Radical Pedagogies in Architectural Education

"Pedagogical experiments played a crucial role in shaping architectural discourse and practice in the second half of the 20th century. In fact, the key hypothesis of our Radical Pedagogy[1] research project is that these experiments can be understood as radical architectural practices in their own right. Radical in the literal meaning from the Latin radice, as something belonging or relating to the root, to its foundations. Radical pedagogies shake foundations, disturbing assumptions rather than reinforcing and disseminating them. This challenge to normative thinking was a major force in the postwar field of architecture, and has surprisingly been neglected in recent years. ...

Architectural pedagogy has become stale. Schools spin old wheels as if something is happening but so little is going on. Students wait for a sense of activist engagement with a rapidly evolving world but graduate before it happens.

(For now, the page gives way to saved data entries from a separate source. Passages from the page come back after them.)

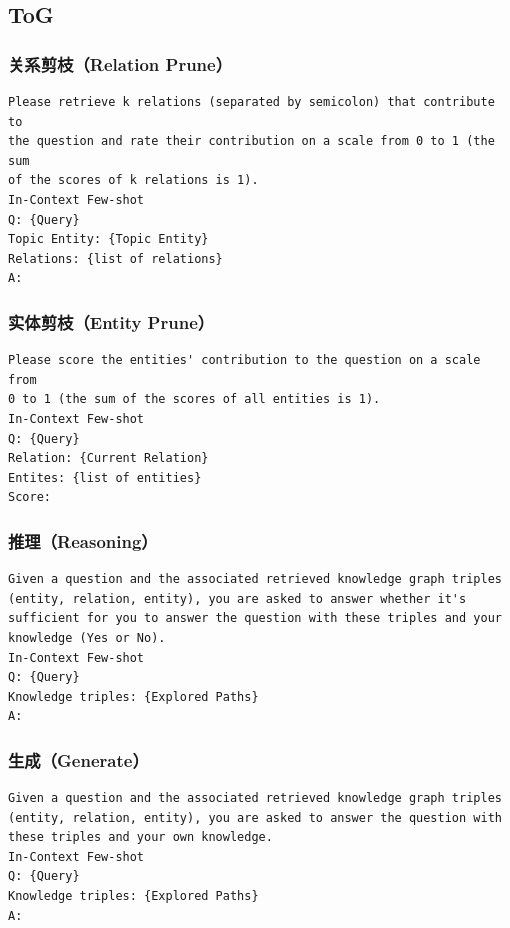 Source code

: \documentclass[11pt,UTF8,fontset=fandol]{ctexart}
\begin{document}
\subsection{ToG}

\subsubsection{关系剪枝（Relation Prune）}
\begin{verbatim}
Please retrieve k relations (separated by semicolon) that contribute to
the question and rate their contribution on a scale from 0 to 1 (the sum
of the scores of k relations is 1).
In-Context Few-shot
Q: {Query}
Topic Entity: {Topic Entity}
Relations: {list of relations}
A:
\end{verbatim}

\subsubsection{实体剪枝（Entity Prune）}
\begin{verbatim}
Please score the entities' contribution to the question on a scale from
0 to 1 (the sum of the scores of all entities is 1).
In-Context Few-shot
Q: {Query}
Relation: {Current Relation}
Entites: {list of entities}
Score:
\end{verbatim}

\subsubsection{推理（Reasoning）}
\begin{verbatim}
Given a question and the associated retrieved knowledge graph triples
(entity, relation, entity), you are asked to answer whether it's
sufficient for you to answer the question with these triples and your
knowledge (Yes or No).
In-Context Few-shot
Q: {Query}
Knowledge triples: {Explored Paths}
A:
\end{verbatim}

\subsubsection{生成（Generate）}
\begin{verbatim}
Given a question and the associated retrieved knowledge graph triples
(entity, relation, entity), you are asked to answer the question with
these triples and your own knowledge.
In-Context Few-shot
Q: {Query}
Knowledge triples: {Explored Paths}
A:
\end{verbatim}
\end{document}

The fact that they wait for instruction is already the problem. Teachers likewise worry too much about their place in the institutional hierarchies. Curricular structures have hardly changed in recent decades, despite the major transformations that have taken place with the growth of globalisation, new technologies, and information culture. As schools appear to increasingly favour professionalisation, they seem to drown in self–imposed bureaucratic oversight, suffocating any possibility for the emergence of experimental practices and failures. There are a few attempts to wake things up here and there but it's all so timid in the end. There is no real innovation.

In response to the timidity of schools today, the Radical Pedagogy project returns to the educational experiments of the 1960s and '70s to remind us what can happen when pedagogy takes on risks. It's a provocation and a call to arms."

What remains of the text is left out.